Helen Frankenthaler – Woodcuts: Prints and Proofs will be the first solo museum presentation of the late artist's work in Norway.
Recognized as one of the leading American artists of the twentieth century and a key figure among the second generation of post-war American abstract painters, Helen Frankenthaler (1928–2011) is widely credited for her pivotal role in the transition from Abstract Expressionism to Color Field painting. She continued to innovate in painting, works on paper, graphics, and other media throughout her long career spanning six decades.
Of her graphic works, Frankenthaler is best known for woodcuts, which she began in 1973 and continued until the end of her career. Her bold experiments in and embrace of this medium are acknowledged with launching its resurgence among artists active in the late twentieth century.
The exhibition Helen Frankenthaler Woodcuts: Prints and Proofs brings together 23 of her groundbreaking works from 1973 to 2009, as well as 25 proofs and original paintings on wood used to make several of the images. It includes her best-known examples, ranging from the early East and Beyond (1973), Savage Breeze (1974), and Essence Mulberry (1977) to Cameo (1980), Cedar Hill (1983), and Radius (1993) to later works such as the Tales of Genji series (1998), Madame Butterfly (2000), and her last woodcut, Weeping Crabapple (2009). Each reveals a distinctive approach to color and form and a desire to push the limits of what had been thought feasible in the processes of making woodcuts.
Embracing risk and never confining herself to tradition, Frankenthaler expanded the formal possibilities of the medium and remains among its greatest innovators. To produce woodcuts in her unique style, Frankenthaler worked with several renowned print publishers, beginning with Tatyana Grosman of Universal Limited Art Editions (ULAE) and then later collaborating with Kenneth Tyler at Tyler Graphics Ltd., Garner Tullis, Kathan Brown at Crown Point Press, and Pace Editions, Inc.

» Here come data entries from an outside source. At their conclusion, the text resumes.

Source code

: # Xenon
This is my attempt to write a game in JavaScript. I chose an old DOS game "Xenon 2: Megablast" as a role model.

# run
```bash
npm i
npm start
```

Commenting on her practice, she once said, “The process of woodcuts—methods and materials—is totally different from painting or lithography or etching or anything else. That process engaged me…I had to learn from what it offered, what it resisted and what I could bring to it...My first woodcuts were done with jigsaws…Nobody else was making woodcuts on that scale or of that nature. These were very daring and exciting for everybody.”1
Helen Frankenthaler – Woodcuts: Prints and Proofs is curated by independent curator Dana Høegh and realized with loans from the Helen Frankenthaler Foundation, New York.